Sumarsono, merupakan pejabat di Kementerian Dalam Negeri (Kemendagri) sebagai Dirjen Otonomi Daerah. Dia, menggantikan sementara posisi Ahok lantaran maju sebagai pertahana Pilgub DKI. Nah, hari ini adalah hari terakhir Ahok berstatus cuti kampanye.

Sesuai jadwal yang ditetapkan KPUD DKI, hari ini adalah jadwal debat terakhir para kandidat. Acara debat yang akan berlangsung nanti malam ini sekaligus menutup masa kampanye Pilgub DKI yang telah berlangsung sejak 26 Oktober 2016.

Nah begitu masa cuti kampanye Ahok habis, artinya masa kerja Gubernur dan Wakil Gubernur DKI Jakarta di mulai kembali. Sumarsono kembali menjadi Dirjen Otonomi Daerah Kemendagri, sedangkan Ahok beserta wakilnya, Djarot Saiful Hidayat akan melakoni serah jabatan pada Sabtu (11/2).

Setelah Ahok-Djarot menjadi pimpinan DKI kembali, proses Pilkada DKI berlanjut ke masa tenang yang di medio 12-14 Februari. Pada Rabu (15/2) pencoblosan digelar.
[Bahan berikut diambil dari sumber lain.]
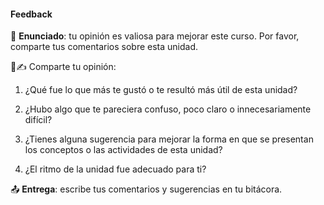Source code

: #### Feedback

🎯 **Enunciado**: tu opinión es valiosa para mejorar este curso. Por favor, comparte tus comentarios sobre esta unidad.

🧐✍️ Comparte tu opinión:

1. ¿Qué fue lo que más te gustó o te resultó más útil de esta unidad?

2. ¿Hubo algo que te pareciera confuso, poco claro o innecesariamente difícil?

3. ¿Tienes alguna sugerencia para mejorar la forma en que se presentan los conceptos o las 
actividades de esta unidad?

4. ¿El ritmo de la unidad fue adecuado para ti?

📤 **Entrega**: escribe tus comentarios y sugerencias en tu bitácora.

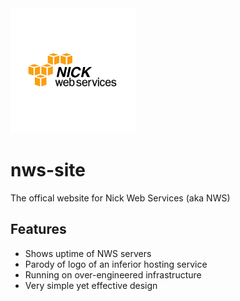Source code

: <img src="./src/static/images/NWS_Logo.png" alt="NWS Logo" width="200"/>

# nws-site
The offical website for Nick Web Services (aka NWS)

## Features
- Shows uptime of NWS servers
- Parody of logo of an inferior hosting service
- Running on over-engineered infrastructure
- Very simple yet effective design
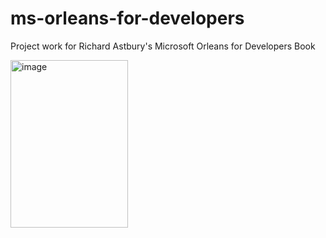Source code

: # ms-orleans-for-developers
Project work for Richard Astbury's Microsoft Orleans for Developers Book

<img width="188" height="268" alt="image" src="https://github.com/user-attachments/assets/088dd087-2b46-46ee-be53-d77e49b9b249" />

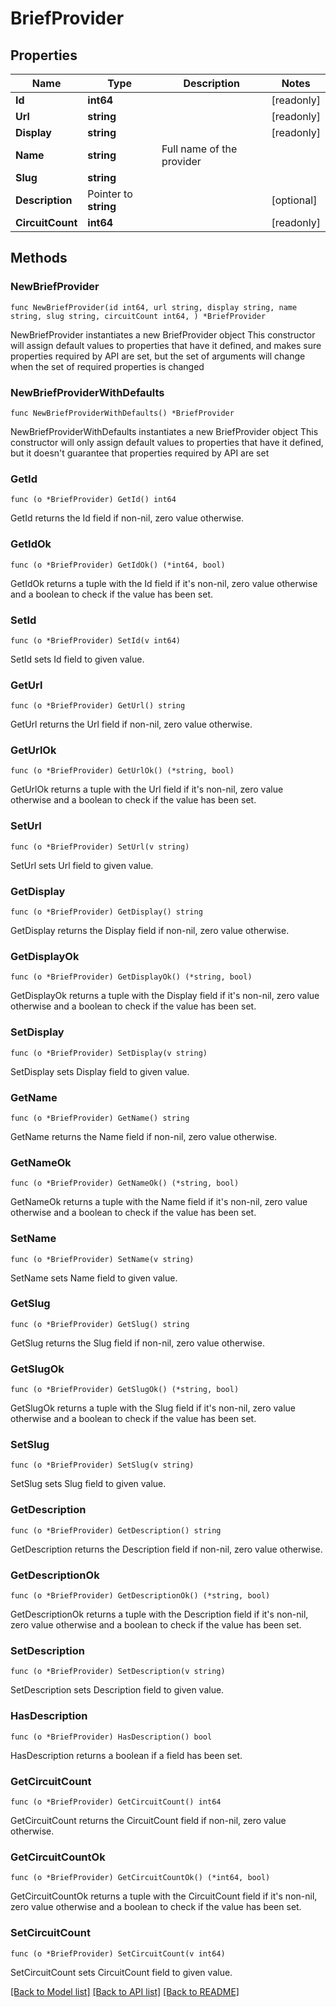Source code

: # BriefProvider

## Properties

Name | Type | Description | Notes
------------ | ------------- | ------------- | -------------
**Id** | **int64** |  | [readonly] 
**Url** | **string** |  | [readonly] 
**Display** | **string** |  | [readonly] 
**Name** | **string** | Full name of the provider | 
**Slug** | **string** |  | 
**Description** | Pointer to **string** |  | [optional] 
**CircuitCount** | **int64** |  | [readonly] 

## Methods

### NewBriefProvider

`func NewBriefProvider(id int64, url string, display string, name string, slug string, circuitCount int64, ) *BriefProvider`

NewBriefProvider instantiates a new BriefProvider object
This constructor will assign default values to properties that have it defined,
and makes sure properties required by API are set, but the set of arguments
will change when the set of required properties is changed

### NewBriefProviderWithDefaults

`func NewBriefProviderWithDefaults() *BriefProvider`

NewBriefProviderWithDefaults instantiates a new BriefProvider object
This constructor will only assign default values to properties that have it defined,
but it doesn't guarantee that properties required by API are set

### GetId

`func (o *BriefProvider) GetId() int64`

GetId returns the Id field if non-nil, zero value otherwise.

### GetIdOk

`func (o *BriefProvider) GetIdOk() (*int64, bool)`

GetIdOk returns a tuple with the Id field if it's non-nil, zero value otherwise
and a boolean to check if the value has been set.

### SetId

`func (o *BriefProvider) SetId(v int64)`

SetId sets Id field to given value.


### GetUrl

`func (o *BriefProvider) GetUrl() string`

GetUrl returns the Url field if non-nil, zero value otherwise.

### GetUrlOk

`func (o *BriefProvider) GetUrlOk() (*string, bool)`

GetUrlOk returns a tuple with the Url field if it's non-nil, zero value otherwise
and a boolean to check if the value has been set.

### SetUrl

`func (o *BriefProvider) SetUrl(v string)`

SetUrl sets Url field to given value.


### GetDisplay

`func (o *BriefProvider) GetDisplay() string`

GetDisplay returns the Display field if non-nil, zero value otherwise.

### GetDisplayOk

`func (o *BriefProvider) GetDisplayOk() (*string, bool)`

GetDisplayOk returns a tuple with the Display field if it's non-nil, zero value otherwise
and a boolean to check if the value has been set.

### SetDisplay

`func (o *BriefProvider) SetDisplay(v string)`

SetDisplay sets Display field to given value.


### GetName

`func (o *BriefProvider) GetName() string`

GetName returns the Name field if non-nil, zero value otherwise.

### GetNameOk

`func (o *BriefProvider) GetNameOk() (*string, bool)`

GetNameOk returns a tuple with the Name field if it's non-nil, zero value otherwise
and a boolean to check if the value has been set.

### SetName

`func (o *BriefProvider) SetName(v string)`

SetName sets Name field to given value.


### GetSlug

`func (o *BriefProvider) GetSlug() string`

GetSlug returns the Slug field if non-nil, zero value otherwise.

### GetSlugOk

`func (o *BriefProvider) GetSlugOk() (*string, bool)`

GetSlugOk returns a tuple with the Slug field if it's non-nil, zero value otherwise
and a boolean to check if the value has been set.

### SetSlug

`func (o *BriefProvider) SetSlug(v string)`

SetSlug sets Slug field to given value.


### GetDescription

`func (o *BriefProvider) GetDescription() string`

GetDescription returns the Description field if non-nil, zero value otherwise.

### GetDescriptionOk

`func (o *BriefProvider) GetDescriptionOk() (*string, bool)`

GetDescriptionOk returns a tuple with the Description field if it's non-nil, zero value otherwise
and a boolean to check if the value has been set.

### SetDescription

`func (o *BriefProvider) SetDescription(v string)`

SetDescription sets Description field to given value.

### HasDescription

`func (o *BriefProvider) HasDescription() bool`

HasDescription returns a boolean if a field has been set.

### GetCircuitCount

`func (o *BriefProvider) GetCircuitCount() int64`

GetCircuitCount returns the CircuitCount field if non-nil, zero value otherwise.

### GetCircuitCountOk

`func (o *BriefProvider) GetCircuitCountOk() (*int64, bool)`

GetCircuitCountOk returns a tuple with the CircuitCount field if it's non-nil, zero value otherwise
and a boolean to check if the value has been set.

### SetCircuitCount

`func (o *BriefProvider) SetCircuitCount(v int64)`

SetCircuitCount sets CircuitCount field to given value.



[[Back to Model list]](../README.md#documentation-for-models) [[Back to API list]](../README.md#documentation-for-api-endpoints) [[Back to README]](../README.md)


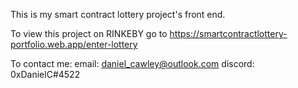 This is my smart contract lottery project's front end. 

To view this project on RINKEBY go to https://smartcontractlottery-portfolio.web.app/enter-lottery

To contact me:
email: daniel_cawley@outlook.com
discord: 0xDanielC#4522
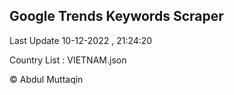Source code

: 

## Google Trends Keywords Scraper 
 
Last Update 10-12-2022 , 21:24:20

Country List :
VIETNAM.json



© Abdul Muttaqin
Siapapun pemenangnya, akan menjabat sebagai Gubernur DKI Jakarta 2017-2021.

Berstatus sebagai terdakwa kasus hukum, sesuai amanat Undang-Undang (UU) Nomor 23 Tahun 2014 tentang Pemerintah Daerah (Pemda), besar kemungkinan Ahok dinontaktifkan sebagai Gubernur. Artinya, jika itu terjadi maka yang akan menjadi Gubernur setelah masa cuti habis adalah wakilnya, dalam hal ini Djarot.

Di Pasal 83 disebutkan : "Kepala daerah dan/atau wakil kepala daerah diberhentikan sementara tanpa melalui usulan DPRD karena didakwa melakukan tindak pidana kejahatan yang diancam dengan pidana penjara paling singkat 5 (lima) tahun, tindak pidana korupsi, tindak pidana terorisme, makar, tindak pidana terhadap keamanan negara, dan/atau perbuatan lain yang dapat memecah belah Negara Kesatuan Republik Indonesia."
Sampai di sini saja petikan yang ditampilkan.